▶ What the task asks
A word-for-word retyping of the listing is the goal.

▶ The data
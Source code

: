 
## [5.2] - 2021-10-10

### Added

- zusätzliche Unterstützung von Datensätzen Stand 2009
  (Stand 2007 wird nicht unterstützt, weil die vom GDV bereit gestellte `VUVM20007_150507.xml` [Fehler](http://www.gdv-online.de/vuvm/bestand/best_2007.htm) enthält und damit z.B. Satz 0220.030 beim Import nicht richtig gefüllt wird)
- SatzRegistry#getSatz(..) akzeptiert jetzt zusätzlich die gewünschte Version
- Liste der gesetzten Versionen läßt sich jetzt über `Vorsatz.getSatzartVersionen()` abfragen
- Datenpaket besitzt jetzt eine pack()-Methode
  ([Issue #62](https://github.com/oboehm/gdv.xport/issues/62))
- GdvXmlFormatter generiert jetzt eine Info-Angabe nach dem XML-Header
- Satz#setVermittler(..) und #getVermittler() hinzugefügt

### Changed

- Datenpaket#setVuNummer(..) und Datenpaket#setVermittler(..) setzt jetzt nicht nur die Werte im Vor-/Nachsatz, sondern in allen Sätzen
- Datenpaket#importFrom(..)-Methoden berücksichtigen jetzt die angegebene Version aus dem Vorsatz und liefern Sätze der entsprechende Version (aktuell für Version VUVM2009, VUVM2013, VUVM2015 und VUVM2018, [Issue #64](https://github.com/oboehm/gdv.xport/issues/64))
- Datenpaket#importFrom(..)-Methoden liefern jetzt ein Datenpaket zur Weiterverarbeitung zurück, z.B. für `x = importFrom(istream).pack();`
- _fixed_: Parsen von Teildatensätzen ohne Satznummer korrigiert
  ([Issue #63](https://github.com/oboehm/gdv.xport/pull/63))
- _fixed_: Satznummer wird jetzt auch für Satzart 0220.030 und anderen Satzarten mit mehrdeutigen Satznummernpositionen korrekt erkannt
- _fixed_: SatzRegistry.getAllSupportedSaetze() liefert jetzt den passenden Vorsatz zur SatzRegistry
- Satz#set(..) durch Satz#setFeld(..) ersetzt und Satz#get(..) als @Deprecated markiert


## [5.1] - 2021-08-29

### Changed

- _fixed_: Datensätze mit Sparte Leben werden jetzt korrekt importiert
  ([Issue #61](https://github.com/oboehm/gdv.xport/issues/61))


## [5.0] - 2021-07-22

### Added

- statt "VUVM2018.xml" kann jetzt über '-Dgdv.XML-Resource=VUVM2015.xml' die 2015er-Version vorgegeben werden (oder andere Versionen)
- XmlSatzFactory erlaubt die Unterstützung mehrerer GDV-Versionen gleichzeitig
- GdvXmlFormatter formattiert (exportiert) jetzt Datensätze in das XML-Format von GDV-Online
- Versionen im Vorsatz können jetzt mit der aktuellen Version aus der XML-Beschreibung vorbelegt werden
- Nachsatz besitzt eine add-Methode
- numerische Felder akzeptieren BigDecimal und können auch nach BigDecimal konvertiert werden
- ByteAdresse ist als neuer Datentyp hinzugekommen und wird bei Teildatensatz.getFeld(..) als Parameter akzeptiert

▶ Answer section
Source code

: 
## [5.2] - 2021-10-10

### Added

- zusätzliche Unterstützung von Datensätzen Stand 2009
  (Stand 2007 wird nicht unterstützt, weil die vom GDV bereit gestellte `VUVM20007_150507.xml` [Fehler](http://www.gdv-online.de/vuvm/bestand/best_2007.htm) enthält und damit z.B. Satz 0220.030 beim Import nicht richtig gefüllt wird)
- SatzRegistry#getSatz(..) akzeptiert jetzt zusätzlich die gewünschte Version
- Liste der gesetzten Versionen läßt sich jetzt über `Vorsatz.getSatzartVersionen()` abfragen
- Datenpaket besitzt jetzt eine pack()-Methode
  ([Issue #62](https://github.com/oboehm/gdv.xport/issues/62))
- GdvXmlFormatter generiert jetzt eine Info-Angabe nach dem XML-Header
- Satz#setVermittler(..) und #getVermittler() hinzugefügt

### Changed

- Datenpaket#setVuNummer(..) und Datenpaket#setVermittler(..) setzt jetzt nicht nur die Werte im Vor-/Nachsatz, sondern in allen Sätzen
- Datenpaket#importFrom(..)-Methoden berücksichtigen jetzt die angegebene Version aus dem Vorsatz und liefern Sätze der entsprechende Version (aktuell für Version VUVM2009, VUVM2013, VUVM2015 und VUVM2018, [Issue #64](https://github.com/oboehm/gdv.xport/issues/64))
- Datenpaket#importFrom(..)-Methoden liefern jetzt ein Datenpaket zur Weiterverarbeitung zurück, z.B. für `x = importFrom(istream).pack();`
- _fixed_: Parsen von Teildatensätzen ohne Satznummer korrigiert
  ([Issue #63](https://github.com/oboehm/gdv.xport/pull/63))
- _fixed_: Satznummer wird jetzt auch für Satzart 0220.030 und anderen Satzarten mit mehrdeutigen Satznummernpositionen korrekt erkannt
- _fixed_: SatzRegistry.getAllSupportedSaetze() liefert jetzt den passenden Vorsatz zur SatzRegistry
- Satz#set(..) durch Satz#setFeld(..) ersetzt und Satz#get(..) als @Deprecated markiert


## [5.1] - 2021-08-29

### Changed

- _fixed_: Datensätze mit Sparte Leben werden jetzt korrekt importiert
  ([Issue #61](https://github.com/oboehm/gdv.xport/issues/61))


## [5.0] - 2021-07-22

### Added

- statt "VUVM2018.xml" kann jetzt über '-Dgdv.XML-Resource=VUVM2015.xml' die 2015er-Version vorgegeben werden (oder andere Versionen)
- XmlSatzFactory erlaubt die Unterstützung mehrerer GDV-Versionen gleichzeitig
- GdvXmlFormatter formattiert (exportiert) jetzt Datensätze in das XML-Format von GDV-Online
- Versionen im Vorsatz können jetzt mit der aktuellen Version aus der XML-Beschreibung vorbelegt werden
- Nachsatz besitzt eine add-Methode
- numerische Felder akzeptieren BigDecimal und können auch nach BigDecimal konvertiert werden
- ByteAdresse ist als neuer Datentyp hinzugekommen und wird bei Teildatensatz.getFeld(..) als Parameter akzeptiert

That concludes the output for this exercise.